**Exercise aim**
Only one stretch of the data below is wanted: the lines from the one with "- [小米推出全新 Smart" through the one with "- [Tether 穩定幣公鏈", repeated exactly.

[[ Working data open ]]

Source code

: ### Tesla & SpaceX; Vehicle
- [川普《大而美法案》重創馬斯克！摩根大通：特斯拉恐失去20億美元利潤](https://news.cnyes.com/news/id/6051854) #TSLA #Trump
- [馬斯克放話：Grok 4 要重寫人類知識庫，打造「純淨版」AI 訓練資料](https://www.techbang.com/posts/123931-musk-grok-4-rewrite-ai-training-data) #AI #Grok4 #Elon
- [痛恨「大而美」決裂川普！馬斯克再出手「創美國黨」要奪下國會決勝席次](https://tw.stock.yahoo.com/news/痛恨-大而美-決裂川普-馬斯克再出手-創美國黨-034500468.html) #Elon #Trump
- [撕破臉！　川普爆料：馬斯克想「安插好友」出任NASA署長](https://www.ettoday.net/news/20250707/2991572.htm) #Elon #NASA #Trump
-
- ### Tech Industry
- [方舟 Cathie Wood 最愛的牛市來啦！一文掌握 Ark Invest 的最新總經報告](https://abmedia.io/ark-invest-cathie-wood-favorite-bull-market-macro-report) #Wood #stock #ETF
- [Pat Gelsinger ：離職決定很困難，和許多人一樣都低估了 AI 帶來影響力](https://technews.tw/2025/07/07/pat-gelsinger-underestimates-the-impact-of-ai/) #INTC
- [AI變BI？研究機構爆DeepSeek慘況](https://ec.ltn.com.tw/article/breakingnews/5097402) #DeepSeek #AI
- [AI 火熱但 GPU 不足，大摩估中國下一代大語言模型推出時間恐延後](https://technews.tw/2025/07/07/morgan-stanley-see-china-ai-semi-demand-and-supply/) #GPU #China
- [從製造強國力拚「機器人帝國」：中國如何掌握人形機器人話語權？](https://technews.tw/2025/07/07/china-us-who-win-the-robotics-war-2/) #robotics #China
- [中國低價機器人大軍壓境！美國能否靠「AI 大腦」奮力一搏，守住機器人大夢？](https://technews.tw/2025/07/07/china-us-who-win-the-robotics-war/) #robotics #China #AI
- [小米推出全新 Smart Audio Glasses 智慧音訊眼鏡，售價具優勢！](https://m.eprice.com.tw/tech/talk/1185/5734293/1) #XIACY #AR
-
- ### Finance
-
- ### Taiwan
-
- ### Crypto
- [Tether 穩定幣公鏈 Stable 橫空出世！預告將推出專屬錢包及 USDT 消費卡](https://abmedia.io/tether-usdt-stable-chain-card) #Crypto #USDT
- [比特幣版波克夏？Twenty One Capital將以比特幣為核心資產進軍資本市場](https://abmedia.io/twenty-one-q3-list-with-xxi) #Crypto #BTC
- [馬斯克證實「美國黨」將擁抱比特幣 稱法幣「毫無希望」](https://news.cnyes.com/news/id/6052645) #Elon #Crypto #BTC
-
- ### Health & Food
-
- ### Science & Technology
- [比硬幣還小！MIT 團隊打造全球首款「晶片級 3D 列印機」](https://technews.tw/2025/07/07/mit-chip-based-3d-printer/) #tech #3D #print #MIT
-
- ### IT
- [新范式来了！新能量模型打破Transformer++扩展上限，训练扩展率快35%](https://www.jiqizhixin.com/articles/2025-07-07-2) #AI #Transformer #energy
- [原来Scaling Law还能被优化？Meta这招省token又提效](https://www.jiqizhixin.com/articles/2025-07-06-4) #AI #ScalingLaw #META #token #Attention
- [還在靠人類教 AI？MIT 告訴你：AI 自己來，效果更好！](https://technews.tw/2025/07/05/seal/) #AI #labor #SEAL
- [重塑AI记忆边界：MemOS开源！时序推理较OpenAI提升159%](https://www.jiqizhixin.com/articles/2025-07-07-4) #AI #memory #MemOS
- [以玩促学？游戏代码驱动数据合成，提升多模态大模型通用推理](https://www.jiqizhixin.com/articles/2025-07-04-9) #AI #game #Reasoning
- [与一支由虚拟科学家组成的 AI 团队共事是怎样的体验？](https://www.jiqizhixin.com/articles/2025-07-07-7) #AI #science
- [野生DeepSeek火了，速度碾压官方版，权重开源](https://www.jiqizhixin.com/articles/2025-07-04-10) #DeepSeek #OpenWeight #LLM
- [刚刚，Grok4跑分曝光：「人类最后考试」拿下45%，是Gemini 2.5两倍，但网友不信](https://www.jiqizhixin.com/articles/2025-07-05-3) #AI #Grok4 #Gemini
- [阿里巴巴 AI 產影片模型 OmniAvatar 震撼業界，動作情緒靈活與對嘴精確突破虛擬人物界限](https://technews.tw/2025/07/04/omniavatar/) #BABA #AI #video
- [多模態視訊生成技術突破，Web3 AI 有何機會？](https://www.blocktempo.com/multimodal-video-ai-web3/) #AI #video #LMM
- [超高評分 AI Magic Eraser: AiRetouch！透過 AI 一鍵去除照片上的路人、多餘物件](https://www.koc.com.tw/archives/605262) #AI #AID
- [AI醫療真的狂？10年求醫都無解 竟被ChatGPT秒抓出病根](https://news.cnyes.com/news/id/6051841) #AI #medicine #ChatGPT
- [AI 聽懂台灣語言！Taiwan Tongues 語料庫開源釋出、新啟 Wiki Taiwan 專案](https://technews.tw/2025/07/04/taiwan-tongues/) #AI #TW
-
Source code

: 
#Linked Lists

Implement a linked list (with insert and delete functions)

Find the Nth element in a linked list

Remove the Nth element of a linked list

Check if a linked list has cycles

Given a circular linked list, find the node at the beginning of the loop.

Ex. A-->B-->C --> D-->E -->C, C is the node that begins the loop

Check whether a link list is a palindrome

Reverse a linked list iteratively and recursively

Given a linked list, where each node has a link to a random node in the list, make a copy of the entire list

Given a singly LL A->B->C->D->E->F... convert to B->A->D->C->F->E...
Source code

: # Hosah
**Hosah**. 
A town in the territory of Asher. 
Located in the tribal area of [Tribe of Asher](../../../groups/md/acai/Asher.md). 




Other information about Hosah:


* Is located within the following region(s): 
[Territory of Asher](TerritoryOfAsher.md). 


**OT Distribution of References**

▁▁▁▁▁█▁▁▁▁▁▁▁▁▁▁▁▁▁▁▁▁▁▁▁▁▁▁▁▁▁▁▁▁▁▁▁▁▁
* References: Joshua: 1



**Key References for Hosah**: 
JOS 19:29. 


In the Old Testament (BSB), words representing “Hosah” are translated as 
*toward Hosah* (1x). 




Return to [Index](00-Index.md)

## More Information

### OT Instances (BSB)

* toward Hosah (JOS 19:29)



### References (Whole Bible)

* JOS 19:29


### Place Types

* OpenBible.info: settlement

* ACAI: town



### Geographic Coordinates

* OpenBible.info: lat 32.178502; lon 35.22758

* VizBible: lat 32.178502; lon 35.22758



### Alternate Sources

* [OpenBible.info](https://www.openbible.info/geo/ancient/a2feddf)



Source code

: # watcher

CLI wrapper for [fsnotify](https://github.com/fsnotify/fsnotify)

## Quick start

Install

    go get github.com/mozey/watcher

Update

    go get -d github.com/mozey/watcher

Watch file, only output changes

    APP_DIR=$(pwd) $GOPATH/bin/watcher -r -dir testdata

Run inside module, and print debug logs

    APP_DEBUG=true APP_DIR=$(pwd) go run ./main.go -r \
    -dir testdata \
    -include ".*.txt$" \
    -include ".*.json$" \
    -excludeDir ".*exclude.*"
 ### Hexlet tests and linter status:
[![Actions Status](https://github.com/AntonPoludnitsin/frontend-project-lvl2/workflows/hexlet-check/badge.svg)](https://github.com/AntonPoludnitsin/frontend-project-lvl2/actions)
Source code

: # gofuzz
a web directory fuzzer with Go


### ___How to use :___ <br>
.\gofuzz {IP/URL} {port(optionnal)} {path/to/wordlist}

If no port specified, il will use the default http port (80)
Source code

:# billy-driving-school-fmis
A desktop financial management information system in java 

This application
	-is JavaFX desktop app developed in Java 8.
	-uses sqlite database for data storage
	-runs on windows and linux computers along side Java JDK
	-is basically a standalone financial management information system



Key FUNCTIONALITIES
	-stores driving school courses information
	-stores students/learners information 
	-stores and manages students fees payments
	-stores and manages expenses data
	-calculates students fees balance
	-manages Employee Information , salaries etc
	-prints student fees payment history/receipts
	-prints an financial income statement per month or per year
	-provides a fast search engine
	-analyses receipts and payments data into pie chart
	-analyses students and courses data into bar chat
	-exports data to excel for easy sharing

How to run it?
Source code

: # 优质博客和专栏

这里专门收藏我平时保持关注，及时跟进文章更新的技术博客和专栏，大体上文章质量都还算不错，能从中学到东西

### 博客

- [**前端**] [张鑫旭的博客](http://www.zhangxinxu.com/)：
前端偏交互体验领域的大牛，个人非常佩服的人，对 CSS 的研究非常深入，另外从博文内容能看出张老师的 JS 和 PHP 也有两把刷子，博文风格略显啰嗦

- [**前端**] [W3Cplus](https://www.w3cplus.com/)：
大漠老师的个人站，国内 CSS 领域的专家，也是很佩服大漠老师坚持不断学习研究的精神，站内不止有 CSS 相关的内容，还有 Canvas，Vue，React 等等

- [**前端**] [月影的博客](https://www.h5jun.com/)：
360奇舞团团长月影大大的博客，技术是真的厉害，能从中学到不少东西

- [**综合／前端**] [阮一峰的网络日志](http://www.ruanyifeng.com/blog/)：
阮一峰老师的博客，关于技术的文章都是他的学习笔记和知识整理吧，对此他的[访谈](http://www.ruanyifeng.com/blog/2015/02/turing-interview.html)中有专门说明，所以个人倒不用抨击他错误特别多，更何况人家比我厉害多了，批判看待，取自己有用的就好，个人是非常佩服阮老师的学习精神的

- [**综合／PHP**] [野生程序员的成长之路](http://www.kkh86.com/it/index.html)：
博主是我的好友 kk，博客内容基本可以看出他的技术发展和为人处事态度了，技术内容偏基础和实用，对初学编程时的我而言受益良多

[[ Working data closed ]]

**Written reply**
- [小米推出全新 Smart Audio Glasses 智慧音訊眼鏡，售價具優勢！](https://m.eprice.com.tw/tech/talk/1185/5734293/1) #XIACY #AR
-
- ### Finance
-
- ### Taiwan
-
- ### Crypto
- [Tether 穩定幣公鏈 Stable 橫空出世！預告將推出專屬錢包及 USDT 消費卡](https://abmedia.io/tether-usdt-stable-chain-card) #Crypto #USDT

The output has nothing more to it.